Be interesting to see if the new Caramic version and the rest of the new range will be heavily discounted at CP4L etc.


----------



## Gafferinc (Jan 23, 2017)

Damp microfibre works well for me and gives great results. Well great and easy for me, probably not up to scratch for you lot


----------



## 66Rob (Sep 25, 2007)

Looks great

Our Ibiza came up well to :thumb:


----------



## GSI-MAN (Sep 12, 2017)

I don’t have a hose 
So it took me ages going back and forth to the car with a watering can


----------



## HEADPHONES (Jan 1, 2008)

Click on image to play a video of my results after a quick wash

After Turtle Wax Dry and Shine by Andy Ten, on Flickr


----------



## GSB1 (Jun 5, 2019)

GSI-MAN said:


> I don't have a hose
> So it took me ages going back and forth to the car with a watering can


Which is proof that as Turtlewax claim, it only needs to be hose rinsed (opposed to pressure washer). If you watch the TW official video on YouTube (which is more promo than instruction), it looks like the concept is spray on a wet car, then use a steady water stream to sheet dry the panel.


----------



## GSI-MAN (Sep 12, 2017)

I did spray on my wet car and then I hosed it off.
I did this panel by panel
I used about 2 watering cans per panel
Just to be sure


----------



## 66Rob (Sep 25, 2007)

GSI-MAN said:


> I did spray on my wet car and then I hosed it off.
> I did this panel by panel
> I used about 2 watering cans per panel
> Just to be sure


That's what I do, 1 or 2 sprays per panel (I start with the roof) hose down and then 1 or 2 watering cans full over the panel, the panel is normally then just about totally dry. Anything left can be dried easily

:detailer:


----------



## BobbyNelson (May 8, 2011)

Having used this on Saturday, and given we've had 3 nights of hard frost since, I'm really impressed with this stuff.

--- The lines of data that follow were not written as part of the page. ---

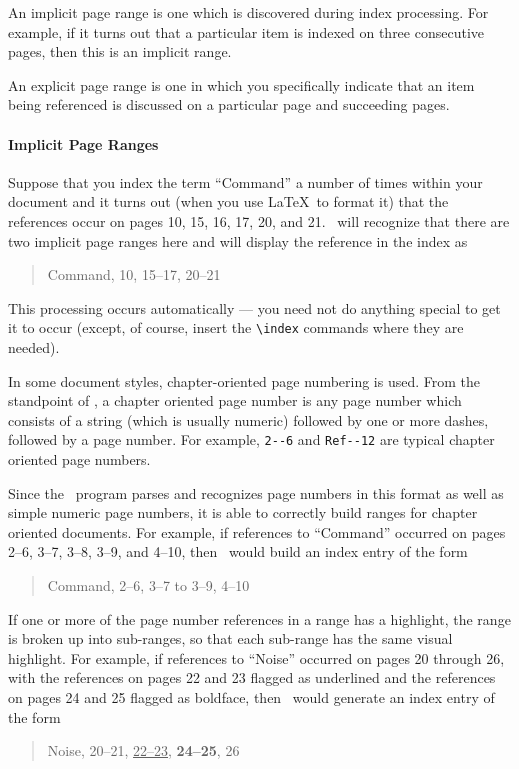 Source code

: An implicit page range is one which is discovered during index processing.  For
example, if it turns out that a particular item is indexed on three consecutive
pages, then this is an implicit range. 

An explicit page range is one in which you specifically indicate that an item
being referenced is discussed on a particular page and succeeding pages. 

\paragraph{Implicit Page Ranges}

Suppose  that you index the term ``Command'' a
number of times within your document and it turns out (when you use \LaTeX\ to
format it) that the references occur on pages 10, 15, 16, 17, 20, and 21.
\IdxTeX\ will recognize that there are two implicit page ranges here and will
display the reference in the index as
\begin{quote}
\qquad Command, 10, 15--17, 20--21
\end{quote}
This processing occurs automatically --- you need not do anything special to
get it to occur (except, of course, insert the \verb+\index+ commands where
they are needed).

In some document styles, chapter-oriented page numbering is used.  From the
standpoint of \IdxTeX, a chapter oriented page number is any page number which
consists of a string (which is usually numeric) followed by one or more dashes,
followed by a page number.  For example, \verb+2--6+ and \verb+Ref--12+ are
typical chapter oriented page numbers.

Since the \IdxTeX\ program parses and recognizes page numbers in this format
as well as simple numeric page numbers, it is able to correctly build ranges
for chapter oriented documents.  For example, if references to ``Command''
occurred on pages 2--6, 3--7, 3--8, 3--9, and 4--10, then \IdxTeX\ would
build an index entry of the form
\begin{quote}
\qquad Command, 2--6, 3--7 to 3--9, 4--10
\end{quote}

 If
one or more of the page number references in a range has a highlight, the range
is broken up into sub-ranges, so that each sub-range has the same visual
highlight.  For example, if references to ``Noise'' occurred on pages 20 through
26, with the references on pages 22 and 23 flagged as underlined and the 
references on pages 24 and 25 flagged as boldface, then \IdxTeX\ would generate
an index entry of the form
\begin{quote}
\qquad Noise, 20--21, \underline{22--23}, {\bf 24--25}, 26
\end{quote}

The car is still looking nice and shiny, with a deepness to the gloss that I didn't get with BSD (the only other spray sealant I've tried). The frost, when melting, is forming tight beads - can't comment on rain sheeting yet as we've been lucky and dry here. Even the alloys are still looking pretty shiny.

All in, and given how easy to use it is, it seems a great product. Certainly worth more than the £4.50ish that I paid for it. Even if longevity isn't into the 6+ months that some people crave, I personally don't see an issue as I'll just reapply every 1-2 washes.


----------



## BarryAllen (Feb 3, 2017)

Can I just clarify the damp MF method.

Dampen towel
Spray product onto towel
Wipe over bodywork (can the bodywork be dry / dryish?)
Further towel dry / buff ?
NO FURTHER RINSE

And that leaves no residue ?


----------



## BlitzDetailing (Dec 2, 2019)

BarryAllen said:


> Can I just clarify the damp MF method.
> 
> Dampen towel
> Spray product onto towel
> ...


AFAIK:
Dampen Towel
Spritz onto panel
Wipe panel with towel (this is mainly for coverage/prevent streaks)
Rinse


----------



## GSB1 (Jun 5, 2019)

Needs someone keen to try it, but I suspect you could apply this dry. Bouncers Bead Juice has a similar wet application (although must be jet washed off). But with the Bead Juice there is a dry application. Spray sparingly, spread with one towel and buff with another. It's the harder application to master, but works.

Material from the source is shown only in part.